In the Final Phase, which lasted 24 weeks, the rules and regulations were similar to Phase 3. He still had to have a minimum of 1 random drug screening a week, 3 AA meetings per week, 1 hour of in-group therapy, report to court once a month, write a 1000 word essay on “Now that I'm sober, what's next?”, $65 a month for DUI Court, and $69 a month for probation. One Saturday morning, when our child was eating breakfast, and I was getting ready for a baby shower, I heard a loud bang on the door. Mark was still in bed because he had worked the night before. To my surprise, there were two police officers at the door. I couldn't believe it; they were there to search the house and his car. I was so upset and embarrassed as to what my neighbors were thinking; however, I had to remain calm, so my child did not get scared. The officers went through everything. They went through my kitchen cabinets, drawers, cupboard, my child's bedroom, my bedroom, our nightstands, his closet, my closet, the attics, the garage, and even the baby present that was sitting next to the door in a bag. It was personally the worst experience for me during this entire time.
I felt humiliated and upset that my husband put us in this position. Everyone has a neighbor that is the nosy one on the block, and of course, that neighbor came and knocked on our door later that day and asked me why I had a police car in my driveway. I would like to say that I began to see the end in sight, but I did not. I became impatient with the program. I was hurt by his actions and the stress that it had caused our marriage and me. With working from home, it impacted my life in every area. A few months later, Mark lost a friend in the program. He died in his sleep, and the people that were with him through each phase were saddened by his death. Then later on in Phase 4, there was a terrible ice storm, and the roads were awful. The program still made everyone come in and do a drug screening. Unfortunately, one man arrived late, and he did not get to graduate with the rest of Phase 4. Mark felt disappointed for him, and so did everyone else. After seeing him go through another death and the adversities along the way, I chose to show him compassion and tell him I was proud of how far he had come. I think he was surprised at how strong he had become too.
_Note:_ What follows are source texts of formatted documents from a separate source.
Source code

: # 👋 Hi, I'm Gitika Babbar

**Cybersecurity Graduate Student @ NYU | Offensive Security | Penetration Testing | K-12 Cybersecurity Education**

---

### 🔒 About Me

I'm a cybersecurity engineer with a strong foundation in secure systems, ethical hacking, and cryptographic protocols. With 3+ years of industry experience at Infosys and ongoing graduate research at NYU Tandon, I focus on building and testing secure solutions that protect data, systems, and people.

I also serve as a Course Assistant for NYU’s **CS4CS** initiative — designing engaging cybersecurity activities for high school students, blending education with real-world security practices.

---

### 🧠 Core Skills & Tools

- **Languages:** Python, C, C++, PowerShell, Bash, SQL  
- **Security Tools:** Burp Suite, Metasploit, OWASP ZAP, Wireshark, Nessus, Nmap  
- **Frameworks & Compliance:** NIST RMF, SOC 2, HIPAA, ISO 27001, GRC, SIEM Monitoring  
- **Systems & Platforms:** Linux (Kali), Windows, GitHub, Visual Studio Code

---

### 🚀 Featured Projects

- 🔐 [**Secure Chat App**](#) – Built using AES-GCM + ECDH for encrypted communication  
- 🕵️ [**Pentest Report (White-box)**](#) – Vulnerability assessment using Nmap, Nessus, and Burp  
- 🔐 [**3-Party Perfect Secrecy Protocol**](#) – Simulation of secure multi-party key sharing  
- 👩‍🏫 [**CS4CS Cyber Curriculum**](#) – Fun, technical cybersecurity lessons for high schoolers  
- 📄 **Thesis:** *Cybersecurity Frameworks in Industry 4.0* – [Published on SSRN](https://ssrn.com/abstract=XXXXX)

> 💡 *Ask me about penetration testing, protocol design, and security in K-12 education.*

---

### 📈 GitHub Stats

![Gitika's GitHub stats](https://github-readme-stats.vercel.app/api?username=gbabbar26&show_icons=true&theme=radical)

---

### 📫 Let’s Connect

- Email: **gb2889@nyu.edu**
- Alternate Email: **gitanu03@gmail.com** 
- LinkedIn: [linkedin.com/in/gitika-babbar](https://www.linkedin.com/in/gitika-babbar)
Once Mark completed Phase 4, he got to graduate from DUI Court. He made it through the 18 months without any legal bumps in the road. We celebrated with family and friends. Thankfully, things never went back to the way they were before he was arrested. He still has not had a drink of alcohol. He says that drinking equals nothing but a bad decision for him and trouble along the way. It took me awhile to trust him again, but I do, and now we have two healthy and happy children.